What is next? Are you continuing the battle?
The battle has never stopped. About a month ago, I informed both in writing and in personal conversations some of the top managers of European science. I wish to expressly name Prof. Anne Glover, EU's top science advisor. The young scientists also wrote to her, and only two hours later she responded. She wrote in a personal message to one of the initiators of the petition, Victor Atanasov, that she has been informed about the issue by Bulgarian colleagues. She said this was a serious problem, adding the EC is currently probing it. Not even one newspaper asked or reported who these Bulgarian colleagues were.
You might say that I should not be so vain. I might agree if any mainstream media had paid attention to the Commission's report from 2010 (for their own peace of mind, I will reiterate that I am not one of its members). So, with the risk of being accused of all sorts of crimes, I will continue to speak laud about everything I can say and know. By the way, the place where I met the Professor is not irrelevant either – it was at the Ministry of Foreign Affairs of Germany, where a roundtable on the future of European science was held. My invitation to participate came from the Foundation "Falling Walls," the organizer of the conference and of the round table. It was specifically emphasized that all invitations were personal, not institutional. It was hosted by State Secretaries Harald Braun (Foreign Affairs) and Georg Schutte (Education and Science). So, I want to say that the events in Bulgaria have become known at the highest international level.
Do you think that something can be done to halt the years-long illegal practices at the Fund and to assure that the money is indeed given for science?
Yes, it can, and it would not be very difficult. When I was Director of the Fund, I wrote a project for a new Code. It seems I made their lives very difficult since they are hanging around for two years now and came up with a Code not different than the old one. My project was based on rules and practices of leading funds; I particularly used the Austrian one. I want to use this occasion to respond to some writings in some forums that we should not apply the practice of wealthy and orderly countries. No one is saying why, though. My project focused largely on their experience in avoiding corruption. I am not going to comment on it in detail, but I will say that the most significant differences are the solid obstacles to corruption in countries where it is already very limited and our rules, which I believe were created specially to benefit corruption practices. And while we are waiting to have a Code tailored precisely for Bulgaria, the theft will go on.
The Cabinet of the ruling Citizens for European Development of Bulgaria party, GERB, is almost at the end of its term. What is you assessment of this rule and in particular of Minister Ignatov?

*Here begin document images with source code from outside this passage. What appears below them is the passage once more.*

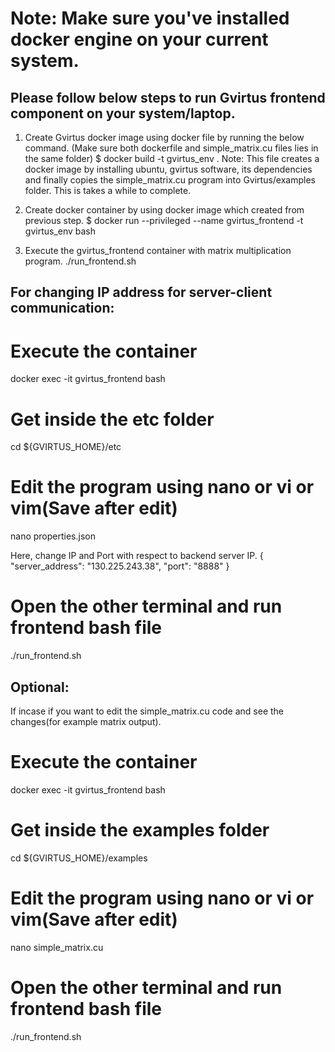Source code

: # Note: Make sure you've installed docker engine on your current system.

## Please follow below steps to run Gvirtus frontend component on your system/laptop.
1. Create Gvirtus docker image using docker file by running the below command. (Make sure both dockerfile and simple_matrix.cu files lies in the same folder)
$ docker build -t gvirtus_env .
Note: This file creates a docker image by installing ubuntu, gvirtus software, its dependencies and finally copies the simple_matrix.cu program into Gvirtus/examples folder. This is takes a while to complete.

2. Create docker container by using docker image which created from previous step.
$ docker run --privileged --name gvirtus_frontend -t gvirtus_env bash

3. Execute the gvirtus_frontend container with matrix multiplication program.
./run_frontend.sh


## For changing IP address for server-client communication:

# Execute the container
docker exec -it gvirtus_frontend bash

# Get inside the etc folder
cd ${GVIRTUS_HOME}/etc

# Edit the program using nano or vi or vim(Save after edit)
nano properties.json

Here, change IP and Port with respect to backend server IP. 
    {
    "server_address": "130.225.243.38",
    "port": "8888"
    }

# Open the other terminal and run frontend bash file
./run_frontend.sh



## Optional:
If incase if you want to edit the simple_matrix.cu code and see the changes(for example matrix output).

# Execute the container
docker exec -it gvirtus_frontend bash

# Get inside the examples folder
cd ${GVIRTUS_HOME}/examples

# Edit the program using nano or vi or vim(Save after edit)
nano simple_matrix.cu

# Open the other terminal and run frontend bash file
./run_frontend.sh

I think with all of the above I gave my assessment. However, I have something more to add. The new Strategy for Development of Science is another step in the wrong direction. Last year, I wrote an article, whose title shows the essence of this strategy – "Strategy for Sustainable Development of Ignorance." Of course, no one wished to publish it, except two less popular sites and Sega (Now) daily, but in a much shortened version. I heard rumors that the editor, who allowed this "lampoon," was sanctioned or warned he would be sanctioned. But the article was one of the most read and most commented on on their site for a long time, without the subject being among those that are favorite of the readers.